Les tapas défilent sur le comptoir cuivré d’un bar de Grenade. J’esquisse l’ambiance sur un set de table maculé de gras. Quand je donne mon dessin au patron, il le plie, le glisse entre deux barriques et m’offre un verre de vin. Quelques habitués me remarquent et viennent demander le prix d’un portrait.
Après la question du temps vient souvent celle de l’argent. Combien vaut un dessin ? Trop cher, c’est une arnaque. Pas assez, c’est accepter de se faire exploiter tout en pratiquant une concurrence déloyale. Je consulte des barèmes, interroge d’autres professionnels, estime le temps de travail, m’adapte au commanditaire. Parfois je refuse de vendre un dessin quel que soit le prix, d’autre fois j’en fais cadeau par plaisir. Ce jour-là, j'échange les portraits contre des grands verres de Vino Tinto. Après trois commandes, j'ai du mal à faire un trait droit, mais je m'amuse bien...
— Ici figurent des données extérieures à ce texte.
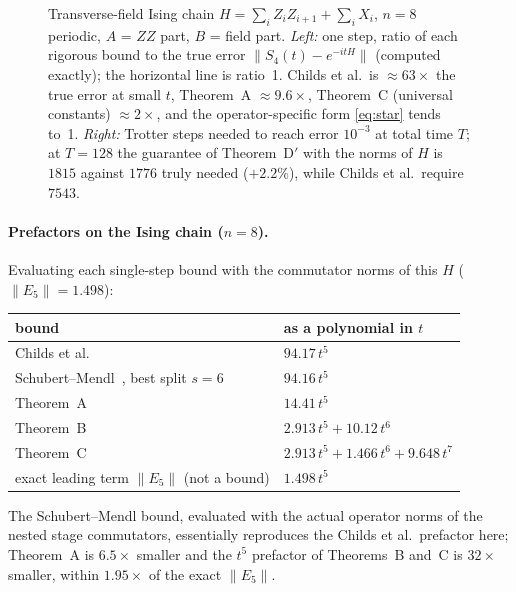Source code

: \documentclass[11pt]{article}
\newcommand{\norm}[1]{\lVert #1\rVert}
\theoremstyle{plain}
\theoremstyle{definition}
\theoremstyle{remark}
\begin{document}
\begin{figure}[ht]
\caption{Transverse-field Ising chain $H=\sum_iZ_iZ_{i+1}+\sum_iX_i$, $n=8$ periodic, $A$ = $ZZ$ part,
$B$ = field part. \emph{Left:} one step, ratio of each rigorous bound to the true error
$\norm{S_4(t)-e^{-itH}}$ (computed exactly); the horizontal line is ratio~1. Childs et al.\ is
$\approx63\times$ the true error at small $t$, Theorem~A $\approx9.6\times$, Theorem~C (universal constants)
$\approx2\times$, and the operator-specific form \eqref{eq:star} tends to~1. \emph{Right:} Trotter steps needed
to reach error $10^{-3}$ at total time $T$; at $T=128$ the guarantee of Theorem~D$'$ with the norms of
$H$ is $1815$ against $1776$ truly needed ($+2.2\%$), while Childs et al.\ require $7543$.}
\label{fig:tfim}
\end{figure}

\paragraph{Prefactors on the Ising chain ($n=8$).} Evaluating each single-step bound with the
commutator norms of this $H$ ($\norm{E_5}=1.498$):
\begin{center}\small
\begin{tabular}{@{}ll@{}}
\toprule
bound & as a polynomial in $t$\\
\midrule
Childs et al.~\cite[(M13)]{Childs2021} & $94.17\,t^5$\\
Schubert--Mendl~\cite[Eq.~(9)]{SchubertMendl2023}, best split $s=6$ & $94.16\,t^5$\\
Theorem~A & $14.41\,t^5$\\
Theorem~B & $2.913\,t^5+10.12\,t^6$\\
Theorem~C & $2.913\,t^5+1.466\,t^6+9.648\,t^7$\\
exact leading term $\norm{E_5}$ (not a bound) & $1.498\,t^5$\\
\bottomrule
\end{tabular}
\end{center}
The Schubert--Mendl bound, evaluated with the actual operator norms of the nested stage commutators,
essentially reproduces the Childs et al.\ prefactor here; Theorem~A is $6.5\times$ smaller and the $t^5$
prefactor of Theorems~B and~C is $32\times$ smaller, within $1.95\times$ of the exact $\norm{E_5}$.
\end{document}
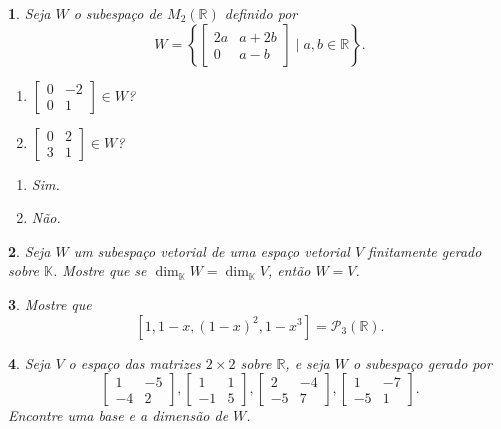 \documentclass[12pt]{exam}
\newtheorem{exercicio}{}
\newcommand{\real}{\mathbb{R}}
\newcommand{\cp}[1]{\mathbb{#1}}
\begin{document}
\begin{exercicio}
  Seja $W$ o subespa\c{c}o de $M_2(\real)$ definido por
  \[
    W = \left\{\begin{bmatrix}2a & a + 2b\\0 & a - b\end{bmatrix} \mid a, b \in \real\right\}.
  \]
  \begin{enumerate}[label={\alph*})]
      \item $\begin{bmatrix}0 & -2\\0 & 1\end{bmatrix} \in W$?
      \item $\begin{bmatrix}0 & 2\\3 & 1\end{bmatrix} \in W$?
    \end{enumerate}
  \begin{solucao}
  \begin{enumerate}[label={\alph*})]
      \item Sim.
      \item N\~ao.
    \end{enumerate}
  \end{solucao}
\end{exercicio}

\begin{exercicio}
  Seja $W$ um subespa\c{c}o vetorial de uma espa\c{c}o vetorial $V$ finitamente gerado sobre $\cp{K}$. Mostre que se $\dim_\cp{K}W = \dim_\cp{K}V$, ent\~ao $W = V$.
\end{exercicio}

\begin{exercicio}
  Mostre que 
    \[
      [1, 1 - x, (1 - x)^2, 1 - x^3] = \mathcal{P}_3(\real).
    \]
\end{exercicio}

\begin{exercicio}
  Seja $V$ o espa\c{c}o das matrizes $2 \times 2$ sobre $\real$, e seja $W$ o subespa\c{c}o gerado por
  \[
    \begin{bmatrix}
      1 & -5\\
      -4 & 2
    \end{bmatrix},
    \begin{bmatrix}
      1 & 1\\
      -1 & 5
    \end{bmatrix},
    \begin{bmatrix}
      2 & -4\\
      -5 & 7
    \end{bmatrix},
    \begin{bmatrix}
      1 & -7\\
      -5 & 1
    \end{bmatrix}.
  \]
Encontre uma base e a dimens\~ao de $W$.
\end{exercicio}
\end{document}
Si le marché de l’art ne concerne qu’une minorité de connaisseurs, l’art lui-même est profondément universel. J’ai pu constater à quel point il touche tout le monde, cultures et classes sociales confondues, en voyageant de longs mois avec un carnet. Je me souviens des thés à la menthe, des kirsch, des cafés serrés, de la confiance offerte par ceux qui ont accepté de poser dans des cuisines obscures ou d’élégants salons.
Ce sont les beaux souvenirs qui rendent les dessins inestimables.